# Finitely repeated Prisoner’s Dilemma with switching cost I'm doing this finitely repeated Prisoner's dilemma with switching costs but I have trouble showing the fact that $$\varepsilon$$ had to be $$1 < \varepsilon < 2$$. I do see why and that it is a subgame-perfect Nash equilibrium, but how do I show it.

My approach: Consider deviations by player 1, given that player 2 sticks to his strategies in his subgames following histories that end in each of the four outcomes of the game. (By symmetry the below would also account for deviations by player 2 if player 1 sticks to his strategies).

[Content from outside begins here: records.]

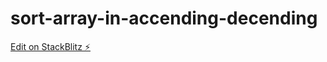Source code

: # sort-array-in-accending-decending

[Edit on StackBlitz ⚡️](https://stackblitz.com/edit/react-ts-jsbcpt)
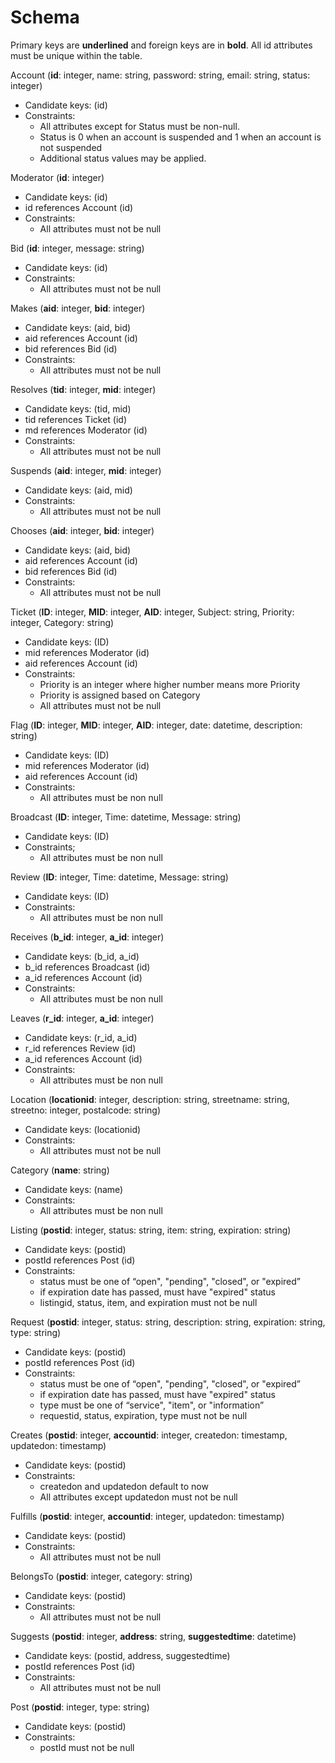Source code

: # Schema
Primary keys are __underlined__ and foreign keys are in **bold**.
All id attributes must be unique within the table.


Account (__id__: integer, name: string, password: string, email: string, status: integer)
- Candidate keys: (id)
- Constraints: 
  - All attributes except for Status must be non-null. 
  - Status is 0 when an account is suspended and 1 when an account is not suspended
  - Additional status values may be applied.

Moderator (**__id__**: integer)
- Candidate keys: (id)
- id references Account (id)
- Constraints:
  - All attributes must not be null

Bid (__id__: integer, message: string)
- Candidate keys: (id)
- Constraints:
  - All attributes must not be null

Makes (**__aid__**: integer, **__bid__**: integer)
- Candidate keys: (aid, bid)
- aid references Account (id)
- bid references Bid (id)
- Constraints:
  - All attributes must not be null

Resolves (**__tid__**: integer, **__mid__**: integer)
- Candidate keys: (tid, mid)
- tid references Ticket (id)
- md references Moderator (id)
- Constraints:
  - All attributes must not be null

Suspends (**__aid__**: integer, **__mid__**: integer)
- Candidate keys: (aid, mid)
- Constraints:
  - All attributes must not be null

Chooses (**__aid__**: integer, **__bid__**: integer)
- Candidate keys: (aid, bid)
- aid references Account (id)
- bid references Bid (id)
- Constraints:
  - All attributes must not be null

Ticket (__ID__: integer, **MID**: integer, **AID**: integer, Subject: string, Priority: integer, Category: string)
- Candidate keys: (ID)
- mid references Moderator (id)
- aid references Account (id)
- Constraints:
  - Priority is an integer where higher number means more Priority
  - Priority is assigned based on Category
  - All attributes must not be null

Flag (__ID__: integer, **MID**: integer, **AID**: integer, date: datetime, description: string)
- Candidate keys: (ID)
- mid references Moderator (id)
- aid references Account (id)
- Constraints:
  - All attributes must be non null

Broadcast (__ID__: integer, Time: datetime, Message: string)
- Candidate keys: (ID)
- Constraints;
  - All attributes must be non null

Review (__ID__: integer, Time: datetime, Message: string)
- Candidate keys: (ID)
- Constraints:
  - All attributes must be non null

Receives (**__b_id__**: integer, **__a_id__**: integer)
- Candidate keys: (b_id, a_id)
- b_id references Broadcast (id)
- a_id references Account (id)
- Constraints:
  - All attributes must be non null

Leaves (**__r_id__**: integer, **__a_id__**: integer)
- Candidate keys: (r_id, a_id)
- r_id references Review (id)
- a_id references Account (id)
- Constraints:
  - All attributes must be non null

Location (__locationid__: integer, description: string, streetname: string, streetno: integer, postalcode: string)
- Candidate keys: (locationid)
- Constraints:
  - All attributes must not be null

Category (__name__: string)
- Candidate keys: (name)
- Constraints:
  - All attributes must be non null

Listing (**__postid__**: integer, status: string, item: string, expiration: string)
- Candidate keys: (postid)
- postId references Post (id)
- Constraints:
  - status must be one of “open", "pending", "closed", or "expired”
  - if expiration date has passed, must have "expired" status
  - listingid, status, item, and expiration must not be null

Request (**__postid__**: integer, status: string, description: string, expiration: string, type: string)
- Candidate keys: (postid)
- postId references Post (id)
- Constraints:
  - status must be one of “open", "pending", "closed", or "expired”
  - if expiration date has passed, must have "expired" status
  - type must be one of “service", "item", or "information”
  - requestid, status, expiration, type must not be null

Creates (**__postid__**: integer, **accountid**: integer, createdon: timestamp, updatedon: timestamp)
- Candidate keys: (postid)
- Constraints:
  - createdon and updatedon default to now
  - All attributes except updatedon must not be null

Fulfills (__postid__: integer, **accountid**: integer, updatedon: timestamp)
- Candidate keys: (postid)
- Constraints:
  - All attributes must not be null

BelongsTo (**__postid__**: integer, category: string)
- Candidate keys: (postid)
- Constraints:
  - All attributes must not be null

Suggests (**__postid__**: integer, __address__: string, __suggestedtime__: datetime)
- Candidate keys: (postid, address, suggestedtime)
- postId references Post (id)
- Constraints:
  - All attributes must not be null

Post (__postid__: integer, type: string)
- Candidate keys: (postid)
- Constraints:
  - postId must not be null
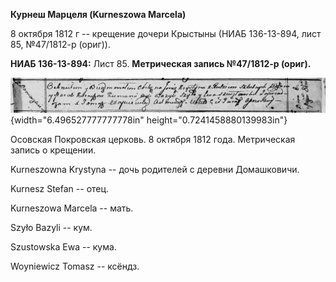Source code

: **Курнеш Марцеля (Kurneszowa Marcela)**

8 октября 1812 г -- крещение дочери Крыстыны (НИАБ 136-13-894, лист 85,
№47/1812-р (ориг)).

**НИАБ 136-13-894:** Лист 85. **Метрическая запись №47/1812-р (ориг).**

![](./media/77980696f6fe1afddeae42693b9d1fc88e4a778e.png){width="6.496527777777778in"
height="0.7241458880139983in"}

Осовская Покровская церковь. 8 октября 1812 года. Метрическая запись о
крещении.

Kurneszowna Krystyna -- дочь родителей с деревни Домашковичи.

Kurnesz Stefan -- отец.

Kurneszowa Marcela -- мать.

Szyło Bazyli -- кум.

Szustowska Ewa -- кума.

Woyniewicz Tomasz -- ксёндз.
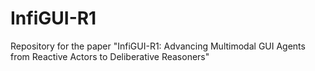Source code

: # InfiGUI-R1
Repository for the paper "InfiGUI-R1: Advancing Multimodal GUI Agents from Reactive Actors to Deliberative Reasoners"
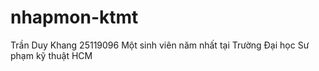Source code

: # nhapmon-ktmt
Trần Duy Khang
25119096
Một sinh viên năm nhất tại Trường Đại học Sư phạm kỹ thuật HCM
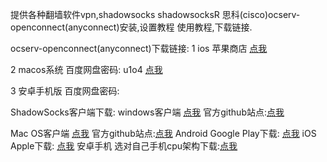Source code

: 提供各种翻墙软件vpn,shadowsocks shadowsocksR 思科(cisco)ocserv-openconnect(anyconnect)安装,设置教程 使用教程,下载链接.

ocserv-openconnect(anyconnect)下载链接:
1 ios 苹果商店  <a href="https://itunes.apple.com/cn/app/cisco-anyconnect/id1135064690?mt=8">点我</a>

2  macos系统  百度网盘密码: u1o4 <a href="https://pan.baidu.com/share/init?surl=nwjWyTz">点我</a>

3 安卓手机版  百度网盘密码: 


ShadowSocks客户端下载: 
windows客户端 <a href="https://files.eduvpn.net/Shadowsocks-4.0.4.zip ">点我</a> 官方github站点:<a href="https://github.com/shadowsocks/shadowsocks-windows/releases">点我</a>

Mac OS客户端 <a href="https://files.eduvpn.net/ShadowsocksX-NG.1.5.1.zip">点我</a>  官方github站点:<a href="https://github.com/shadowsocks/shadowsocks-iOS/releases/download/2.6.3/ShadowsocksX-2.6.3.dmg">点我</a>
Android	Google Play下载: <a href="https://play.google.com/store/apps/details?id=com.github.shadowsocks">点我</a>
iOS	Apple下载: <a href="https://github.com/shadowsocks/shadowsocks-iOS/releases/download/2.6.3/ShadowsocksX-2.6.3.dmg">点我</a>
安卓手机 选对自己手机cpu架构下载:<a href="https://github.com/shadowsocks/shadowsocks-android/releases">点我</a>
  

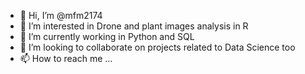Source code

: - 👋 Hi, I’m @mfm2174
- 👀 I’m interested in Drone and plant images analysis in R
- 🌱 I’m currently working in Python and SQL
- 💞️ I’m looking to collaborate on projects related to Data Science too
- 📫 How to reach me ...

<!---
mfm2174/mfm2174 is a ✨ special ✨ repository because its `README.md` (this file) appears on your GitHub profile.
You can click the Preview link to take a look at your changes.
--->
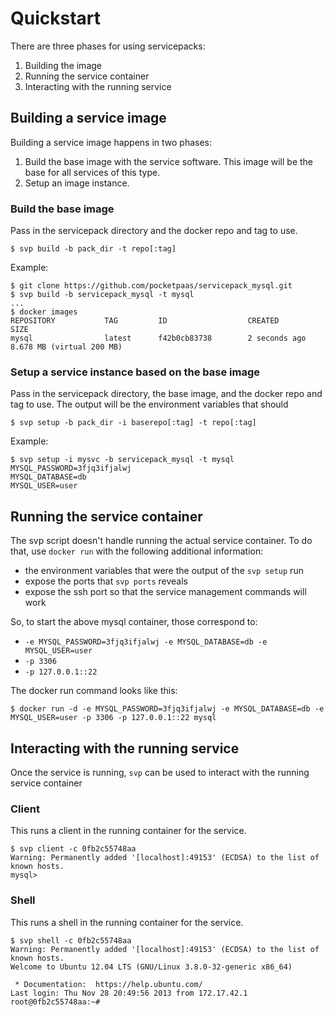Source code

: # Quickstart

There are three phases for using servicepacks:

1. Building the image
2. Running the service container
3. Interacting with the running service

## Building a service image

Building a service image happens in two phases:

1. Build the base image with the service software.  This image will be the base for all services of this type.
1. Setup an image instance.

### Build the base image

Pass in the servicepack directory and the docker repo and tag to use.

    $ svp build -b pack_dir -t repo[:tag]

Example:

    $ git clone https://github.com/pocketpaas/servicepack_mysql.git
    $ svp build -b servicepack_mysql -t mysql
    ...
    $ docker images
    REPOSITORY           TAG         ID                  CREATED             SIZE
    mysql                latest      f42b0cb83738        2 seconds ago       8.678 MB (virtual 200 MB)

### Setup a service instance based on the base image

Pass in the servicepack directory, the base image, and the docker repo and tag to use.  The output will be the environment variables that should 

    $ svp setup -b pack_dir -i baserepo[:tag] -t repo[:tag]

Example:

    $ svp setup -i mysvc -b servicepack_mysql -t mysql
    MYSQL_PASSWORD=3fjq3ifjalwj
    MYSQL_DATABASE=db
    MYSQL_USER=user

## Running the service container

The svp script doesn't handle running the actual service container.  To do that, use `docker run` with the following additional information:

* the environment variables that were the output of the `svp setup` run
* expose the ports that `svp ports` reveals
* expose the ssh port so that the service management commands will work

So, to start the above mysql container, those correspond to:

* `-e MYSQL_PASSWORD=3fjq3ifjalwj -e MYSQL_DATABASE=db -e MYSQL_USER=user`
* `-p 3306`
* `-p 127.0.0.1::22`

The docker run command looks like this:

    $ docker run -d -e MYSQL_PASSWORD=3fjq3ifjalwj -e MYSQL_DATABASE=db -e MYSQL_USER=user -p 3306 -p 127.0.0.1::22 mysql

## Interacting with the running service

Once the service is running, `svp` can be used to interact with the running service container

### Client

This runs a client in the running container for the service.

    $ svp client -c 0fb2c55748aa
    Warning: Permanently added '[localhost]:49153' (ECDSA) to the list of known hosts.
    mysql> 

### Shell

This runs a shell in the running container for the service.

    $ svp shell -c 0fb2c55748aa
    Warning: Permanently added '[localhost]:49153' (ECDSA) to the list of known hosts.
    Welcome to Ubuntu 12.04 LTS (GNU/Linux 3.8.0-32-generic x86_64)
    
     * Documentation:  https://help.ubuntu.com/
    Last login: Thu Nov 28 20:49:56 2013 from 172.17.42.1
    root@0fb2c55748aa:~# 

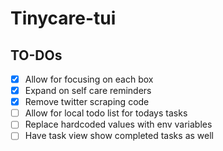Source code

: # Tinycare-tui

## TO-DOs
- [x] Allow for focusing on each box
- [x] Expand on self care reminders
- [x] Remove twitter scraping code
- [ ] Allow for local todo list for todays tasks
- [ ] Replace hardcoded values with env variables
- [ ] Have task view show completed tasks as well
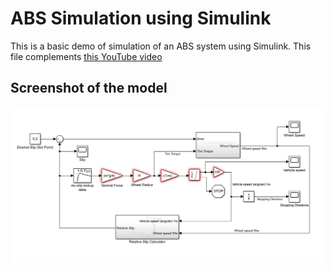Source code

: # ABS Simulation using Simulink

This is a basic demo of simulation of an ABS system using Simulink. This file complements [this YouTube video](https://www.youtube.com/watch?v=G8VbGtLOmR8)

## Screenshot of the model
![ABS - Simulink](model_image.png)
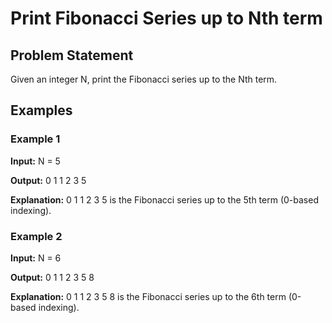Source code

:# Print Fibonacci Series up to Nth term

## Problem Statement

Given an integer N, print the Fibonacci series up to the Nth term.

## Examples

### Example 1

**Input:** N = 5

**Output:** 0 1 1 2 3 5

**Explanation:** 0 1 1 2 3 5 is the Fibonacci series up to the 5th term (0-based indexing).

### Example 2

**Input:** N = 6

**Output:** 0 1 1 2 3 5 8

**Explanation:** 0 1 1 2 3 5 8 is the Fibonacci series up to the 6th term (0-based indexing).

We know that this game is played $$T$$ times. Let $$m$$ denote the number of cooperation stages (i.e. number of times the strategy profile $$(C,C)$$ has been played), let $$n$$ denote the number of punishment stages (number of times the strategy profile $$(D,D)$$ has been played), and let $$T = m + n +1$$. If the players cooperate $$T$$ times they get $$3$$ in payoffs. Thus, we can write $$3T=3(m+n+1)$$ If player 1 deviates at any stage of the game he'll get a payoff of $$3 \cdot m + (4 - \varepsilon) + 2 \cdot n$$ For the deviation to be profitable for player 1 the deviation payoff has to be greater than or equal to the cooperative payoff. That is, $$3 \cdot m + (4 - \varepsilon) + 2 \cdot n \geq 3m + 3n + 3$$ We can simplify this $$n \leq 1 - \varepsilon$$

And this is where I'm stuck. What am I supposed to interpret from this? That when $$\varepsilon \in (1,2)$$ then the number of punishment stages is negative?

Another question I have is: Assume that the question above got answered. Is that enough? Or do I need to show something more? Because I'm well aware that playing $$(C,C)$$ $$T$$ times is a SPNE and playing $$(D,D)$$ $$T$$ times is also a SPNE and either way there is no profitable deviations.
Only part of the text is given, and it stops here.